She stopped using the bank’s lactation rooms after a boss said she would never make managing director if she was pumping milk instead of working. When she went ahead anyway after having another baby, male colleagues moaned “Moooo” and pretended to squeeze their breasts as she headed to the lactation centre. One day she got back to find a toy cow on her desk.
Higgins does not spare herself.

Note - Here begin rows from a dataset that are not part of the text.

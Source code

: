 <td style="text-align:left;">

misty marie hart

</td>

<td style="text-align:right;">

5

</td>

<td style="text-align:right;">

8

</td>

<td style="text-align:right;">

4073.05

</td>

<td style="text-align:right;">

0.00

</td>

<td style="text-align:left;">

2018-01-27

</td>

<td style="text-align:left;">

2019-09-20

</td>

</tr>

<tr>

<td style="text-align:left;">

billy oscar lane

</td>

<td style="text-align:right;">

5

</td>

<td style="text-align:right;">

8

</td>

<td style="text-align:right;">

Coming from a modest background, she says she was seduced by the bank’s lavish bonuses and kept her mouth shut to get ahead.
The question is, five years after the #MeToo movement took off, has this behaviour endured, in banking or anywhere else?
She finally quit when her career started tanking after she complained about a colleague who went unpunished after he drunkenly hurled racial epithets at a karaoke bar worker on a night out with clients.
I found my eyes popping as I read the book, despite an author’s note at the start warning that some names are changed, the dialogue is not verbatim and several Goldman people are “composite characters”.
Goldman said last week it strongly disagreed with Higgins’s characterisation of its culture and her “anonymised allegations”. “Had Ms Higgins raised these allegations with our human resources department at the time, we would have investigated them thoroughly and addressed them seriously,” the bank said.
“We have a zero-tolerance policy for discrimination or retaliation against employees reporting misconduct.”
The question is, five years after the #MeToo movement took off, has this behaviour endured, in banking or anywhere else?
“I think probably it’s not as bad as it once was,” says Higgins, who was being driven from her New Jersey home to Manhattan for a round of TV network interviews when I spoke to her last week.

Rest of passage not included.